Il primo requisito è quello dell’età: l’assegno viene erogato solo dal compimento dei 65 anni di età.
Possono farne richiesta i residenti in Italia che siano:

  • cittadini italiani
  • cittadini del’Unione Europea
  • cittadini extracomunitari con permesso soggiorno.

Dal 1° gennaio 2009, inoltre, è richiesto l’ulteriore requisito del soggiorno legale, in via continuativa, per almeno dieci anni in Italia (Legge – 06/08/2008 n. 133, art. 20, comma 10).

L’assegno sociale non è reversibile, non spetta, cioè ai superstiti. Inoltre non è esportabile come altre pensioni di origine previdenziale e viene revocato se il titolare si trasferisce o dimora all’estero.
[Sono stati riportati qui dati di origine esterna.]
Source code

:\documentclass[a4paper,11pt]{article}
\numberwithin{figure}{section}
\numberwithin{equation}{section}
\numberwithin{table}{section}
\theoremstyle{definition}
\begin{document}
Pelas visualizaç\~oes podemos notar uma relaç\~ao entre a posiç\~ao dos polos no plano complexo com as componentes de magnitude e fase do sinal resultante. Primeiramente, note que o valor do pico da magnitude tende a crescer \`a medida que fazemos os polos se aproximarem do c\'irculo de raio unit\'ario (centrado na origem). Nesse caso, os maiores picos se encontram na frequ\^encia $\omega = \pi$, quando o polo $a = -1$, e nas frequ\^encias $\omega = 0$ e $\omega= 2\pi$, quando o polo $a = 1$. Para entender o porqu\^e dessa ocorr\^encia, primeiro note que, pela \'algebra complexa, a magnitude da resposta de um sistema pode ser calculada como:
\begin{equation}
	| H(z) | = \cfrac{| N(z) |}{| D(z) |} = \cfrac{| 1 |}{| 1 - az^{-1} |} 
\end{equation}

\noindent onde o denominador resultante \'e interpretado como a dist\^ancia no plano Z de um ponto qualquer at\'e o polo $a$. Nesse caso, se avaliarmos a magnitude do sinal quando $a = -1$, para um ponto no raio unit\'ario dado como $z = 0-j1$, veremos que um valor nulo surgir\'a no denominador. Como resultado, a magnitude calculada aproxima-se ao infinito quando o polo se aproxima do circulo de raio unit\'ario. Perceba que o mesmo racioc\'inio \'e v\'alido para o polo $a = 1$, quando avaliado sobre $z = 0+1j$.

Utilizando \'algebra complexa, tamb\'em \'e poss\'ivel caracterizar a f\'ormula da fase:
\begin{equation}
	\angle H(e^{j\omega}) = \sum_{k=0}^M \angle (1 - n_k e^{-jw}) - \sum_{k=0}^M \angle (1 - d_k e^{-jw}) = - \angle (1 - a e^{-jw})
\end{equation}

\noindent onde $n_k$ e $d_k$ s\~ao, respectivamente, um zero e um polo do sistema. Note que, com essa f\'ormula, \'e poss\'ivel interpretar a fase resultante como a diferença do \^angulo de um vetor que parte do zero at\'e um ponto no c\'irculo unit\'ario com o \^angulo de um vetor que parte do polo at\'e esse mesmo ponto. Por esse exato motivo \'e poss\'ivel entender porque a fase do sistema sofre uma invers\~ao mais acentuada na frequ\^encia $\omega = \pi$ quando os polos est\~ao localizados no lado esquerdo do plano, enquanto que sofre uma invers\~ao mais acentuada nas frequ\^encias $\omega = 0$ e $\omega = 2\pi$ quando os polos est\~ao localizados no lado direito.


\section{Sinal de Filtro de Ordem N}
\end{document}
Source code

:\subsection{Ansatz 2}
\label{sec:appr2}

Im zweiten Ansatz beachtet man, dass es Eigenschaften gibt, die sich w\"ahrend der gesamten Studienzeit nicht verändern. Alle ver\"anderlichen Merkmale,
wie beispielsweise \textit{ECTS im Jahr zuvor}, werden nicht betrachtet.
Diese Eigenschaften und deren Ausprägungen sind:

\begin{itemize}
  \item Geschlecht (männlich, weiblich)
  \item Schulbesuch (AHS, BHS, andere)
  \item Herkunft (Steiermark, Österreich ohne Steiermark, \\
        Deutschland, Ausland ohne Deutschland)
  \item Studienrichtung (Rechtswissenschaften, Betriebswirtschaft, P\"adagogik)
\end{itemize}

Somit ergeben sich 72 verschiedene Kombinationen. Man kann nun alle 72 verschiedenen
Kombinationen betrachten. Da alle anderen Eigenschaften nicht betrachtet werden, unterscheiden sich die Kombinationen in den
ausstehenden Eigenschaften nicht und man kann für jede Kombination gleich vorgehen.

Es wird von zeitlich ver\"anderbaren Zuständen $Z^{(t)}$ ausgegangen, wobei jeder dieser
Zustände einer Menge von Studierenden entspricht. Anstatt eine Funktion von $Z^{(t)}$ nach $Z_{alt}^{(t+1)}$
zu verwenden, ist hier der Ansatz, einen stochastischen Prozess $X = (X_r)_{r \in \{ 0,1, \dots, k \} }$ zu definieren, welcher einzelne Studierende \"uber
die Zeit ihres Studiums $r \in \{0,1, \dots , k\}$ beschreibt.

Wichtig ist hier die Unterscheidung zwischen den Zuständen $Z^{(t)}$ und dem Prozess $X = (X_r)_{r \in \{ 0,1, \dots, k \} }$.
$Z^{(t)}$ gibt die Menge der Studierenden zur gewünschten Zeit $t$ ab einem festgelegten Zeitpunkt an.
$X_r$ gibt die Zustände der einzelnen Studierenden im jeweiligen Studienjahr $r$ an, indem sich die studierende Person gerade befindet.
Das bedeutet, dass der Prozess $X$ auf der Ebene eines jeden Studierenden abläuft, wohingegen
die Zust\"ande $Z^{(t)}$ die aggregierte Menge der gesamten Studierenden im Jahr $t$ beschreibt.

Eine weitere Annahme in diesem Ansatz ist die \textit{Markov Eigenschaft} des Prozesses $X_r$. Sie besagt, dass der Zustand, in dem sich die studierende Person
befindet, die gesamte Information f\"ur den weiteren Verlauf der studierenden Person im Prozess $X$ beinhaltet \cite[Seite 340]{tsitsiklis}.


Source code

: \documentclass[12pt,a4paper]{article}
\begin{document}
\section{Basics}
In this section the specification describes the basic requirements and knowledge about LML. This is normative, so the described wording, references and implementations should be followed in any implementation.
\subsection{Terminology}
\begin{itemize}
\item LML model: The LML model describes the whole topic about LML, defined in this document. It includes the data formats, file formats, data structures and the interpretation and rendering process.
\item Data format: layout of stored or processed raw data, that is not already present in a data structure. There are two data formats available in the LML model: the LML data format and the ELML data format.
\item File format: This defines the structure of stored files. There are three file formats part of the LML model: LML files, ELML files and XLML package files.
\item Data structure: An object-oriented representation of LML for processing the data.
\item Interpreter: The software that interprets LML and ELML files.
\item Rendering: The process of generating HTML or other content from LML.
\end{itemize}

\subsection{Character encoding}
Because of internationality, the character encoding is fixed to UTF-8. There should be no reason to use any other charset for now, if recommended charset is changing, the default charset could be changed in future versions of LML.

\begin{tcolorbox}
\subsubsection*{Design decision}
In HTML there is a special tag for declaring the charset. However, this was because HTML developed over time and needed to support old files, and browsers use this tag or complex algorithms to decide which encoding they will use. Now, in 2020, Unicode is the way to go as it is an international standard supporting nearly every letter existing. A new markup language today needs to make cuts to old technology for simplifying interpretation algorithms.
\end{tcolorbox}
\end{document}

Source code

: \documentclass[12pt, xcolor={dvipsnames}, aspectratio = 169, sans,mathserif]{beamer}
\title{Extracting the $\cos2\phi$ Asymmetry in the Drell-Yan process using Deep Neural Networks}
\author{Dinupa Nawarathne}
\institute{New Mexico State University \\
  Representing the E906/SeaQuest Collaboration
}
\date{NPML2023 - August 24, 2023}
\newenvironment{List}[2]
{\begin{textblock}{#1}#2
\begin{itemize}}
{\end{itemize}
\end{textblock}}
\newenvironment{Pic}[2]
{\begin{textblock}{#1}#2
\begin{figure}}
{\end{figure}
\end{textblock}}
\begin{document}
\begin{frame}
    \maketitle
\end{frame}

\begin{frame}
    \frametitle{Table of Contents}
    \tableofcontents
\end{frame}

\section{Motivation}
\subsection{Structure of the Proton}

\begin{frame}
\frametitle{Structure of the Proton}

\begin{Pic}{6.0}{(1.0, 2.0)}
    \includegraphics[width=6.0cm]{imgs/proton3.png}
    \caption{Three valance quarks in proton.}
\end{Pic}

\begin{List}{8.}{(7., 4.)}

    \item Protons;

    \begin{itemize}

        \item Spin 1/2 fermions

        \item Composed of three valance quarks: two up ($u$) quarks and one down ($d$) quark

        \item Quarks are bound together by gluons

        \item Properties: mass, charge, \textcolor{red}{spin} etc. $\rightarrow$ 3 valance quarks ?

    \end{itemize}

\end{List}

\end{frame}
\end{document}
Sono poi previsti dei limiti reddituali di chi ne fa richiesta e del coniuge.
Se il richiedente non è coniugato il limite di reddito è pari allo stesso importo annuo dell’assegno sociale.

L’importo dell’assegno è pari nel 2019 a 458,00 euro per 13 mensilità. Per lo stesso anno il limite di reddito è pari a 5.954,00 euro annui e 11.908,00 euro, se il soggetto è coniugato.

Per gli invalidi civili titolari di pensione o di assegno mensile di assistenza (invalidi parziali) e per i sordi titolari di pensione, che siano già titolari delle rispettive provvidenze prima del compimento dei 65 anni, si fa riferimento al solo reddito personale negli stessi limiti previsti dalle relative provvidenze economiche di invalidità o sordità.(Ad esempio: per il 2019 il limite reddituale per la pensione di invalidità civile e sordità è pari a 16.814,34 che è anche il limite per poter accedere all’assegno sociale). Resta fermo l’obbligo di esidenza legale in Italia da almeno 10 anni.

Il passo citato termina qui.